# Plain-text document sources
-=-=-=-=-

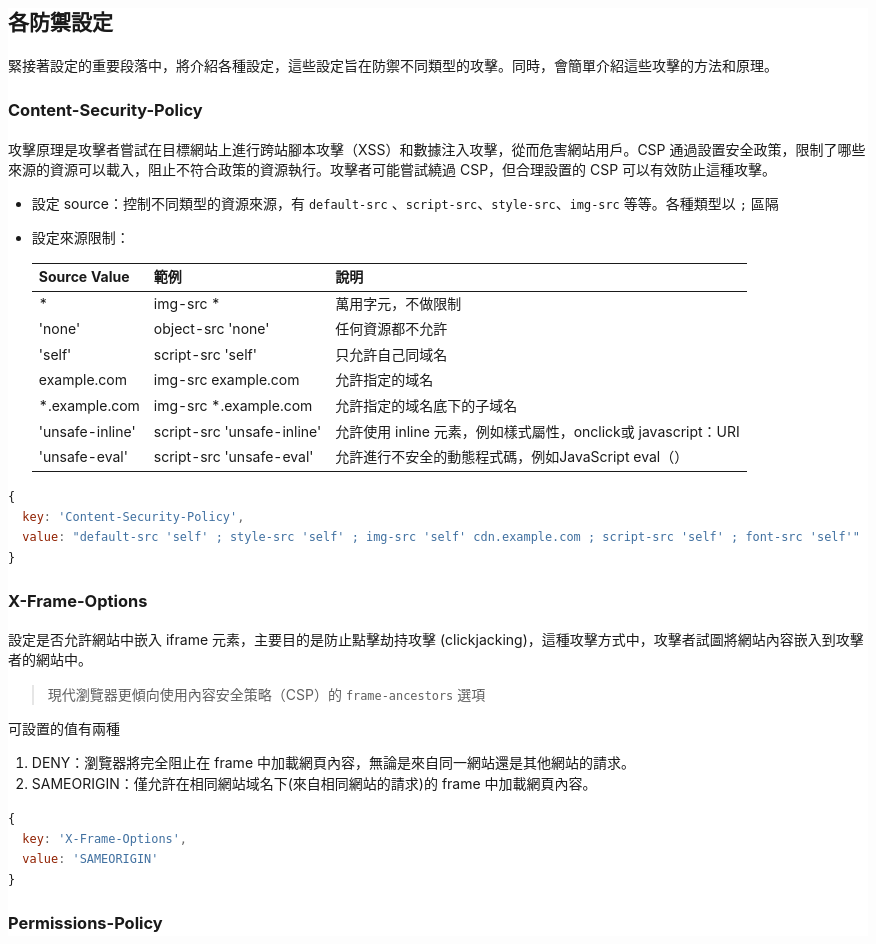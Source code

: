 ## 各防禦設定

緊接著設定的重要段落中，將介紹各種設定，這些設定旨在防禦不同類型的攻擊。同時，會簡單介紹這些攻擊的方法和原理。

### Content-Security-Policy

攻擊原理是攻擊者嘗試在目標網站上進行跨站腳本攻擊（XSS）和數據注入攻擊，從而危害網站用戶。CSP 通過設置安全政策，限制了哪些來源的資源可以載入，阻止不符合政策的資源執行。攻擊者可能嘗試繞過 CSP，但合理設置的 CSP 可以有效防止這種攻擊。

- 設定 source：控制不同類型的資源來源，有 `default-src` 、`script-src`、`style-src`、`img-src` 等等。各種類型以 `;` 區隔
- 設定來源限制：
    
    
    | Source Value | 範例 | 說明 |
    | --- | --- | --- |
    | * | img-src * | 萬用字元，不做限制 |
    | 'none' | object-src 'none' | 任何資源都不允許 |
    | 'self' | script-src 'self' | 只允許自己同域名 |
    | example.com | img-src example.com | 允許指定的域名 |
    | *.example.com | img-src *.example.com | 允許指定的域名底下的子域名 |
    | 'unsafe-inline' | script-src 'unsafe-inline' | 允許使用 inline 元素，例如樣式屬性，onclick或 javascript：URI |
    | 'unsafe-eval' | script-src 'unsafe-eval' | 允許進行不安全的動態程式碼，例如JavaScript eval（） |

```jsx
{
  key: 'Content-Security-Policy',
  value: "default-src 'self' ; style-src 'self' ; img-src 'self' cdn.example.com ; script-src 'self' ; font-src 'self'"
}
```

### X-Frame-Options

設定是否允許網站中嵌入 iframe 元素，主要目的是防止點擊劫持攻擊 (clickjacking)，這種攻擊方式中，攻擊者試圖將網站內容嵌入到攻擊者的網站中。

> 現代瀏覽器更傾向使用內容安全策略（CSP）的 `frame-ancestors` 選項
> 

可設置的值有兩種

1. DENY：瀏覽器將完全阻止在 frame 中加載網頁內容，無論是來自同一網站還是其他網站的請求。
2. SAMEORIGIN：僅允許在相同網站域名下(來自相同網站的請求)的 frame 中加載網頁內容。

```jsx
{
  key: 'X-Frame-Options',
  value: 'SAMEORIGIN'
}
```

### Permissions-Policy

-=-=-=-=-

# PROMPT
The data above is to be printed exactly, all of it, except for the pictures.

# FINAL ANSWER
Source code

: ## 各防禦設定

緊接著設定的重要段落中，將介紹各種設定，這些設定旨在防禦不同類型的攻擊。同時，會簡單介紹這些攻擊的方法和原理。

### Content-Security-Policy

攻擊原理是攻擊者嘗試在目標網站上進行跨站腳本攻擊（XSS）和數據注入攻擊，從而危害網站用戶。CSP 通過設置安全政策，限制了哪些來源的資源可以載入，阻止不符合政策的資源執行。攻擊者可能嘗試繞過 CSP，但合理設置的 CSP 可以有效防止這種攻擊。

- 設定 source：控制不同類型的資源來源，有 `default-src` 、`script-src`、`style-src`、`img-src` 等等。各種類型以 `;` 區隔
- 設定來源限制：
    
    
    | Source Value | 範例 | 說明 |
    | --- | --- | --- |
    | * | img-src * | 萬用字元，不做限制 |
    | 'none' | object-src 'none' | 任何資源都不允許 |
    | 'self' | script-src 'self' | 只允許自己同域名 |
    | example.com | img-src example.com | 允許指定的域名 |
    | *.example.com | img-src *.example.com | 允許指定的域名底下的子域名 |
    | 'unsafe-inline' | script-src 'unsafe-inline' | 允許使用 inline 元素，例如樣式屬性，onclick或 javascript：URI |
    | 'unsafe-eval' | script-src 'unsafe-eval' | 允許進行不安全的動態程式碼，例如JavaScript eval（） |

```jsx
{
  key: 'Content-Security-Policy',
  value: "default-src 'self' ; style-src 'self' ; img-src 'self' cdn.example.com ; script-src 'self' ; font-src 'self'"
}
```

### X-Frame-Options

設定是否允許網站中嵌入 iframe 元素，主要目的是防止點擊劫持攻擊 (clickjacking)，這種攻擊方式中，攻擊者試圖將網站內容嵌入到攻擊者的網站中。

> 現代瀏覽器更傾向使用內容安全策略（CSP）的 `frame-ancestors` 選項
> 

可設置的值有兩種

1. DENY：瀏覽器將完全阻止在 frame 中加載網頁內容，無論是來自同一網站還是其他網站的請求。
2. SAMEORIGIN：僅允許在相同網站域名下(來自相同網站的請求)的 frame 中加載網頁內容。

```jsx
{
  key: 'X-Frame-Options',
  value: 'SAMEORIGIN'
}
```

### Permissions-Policy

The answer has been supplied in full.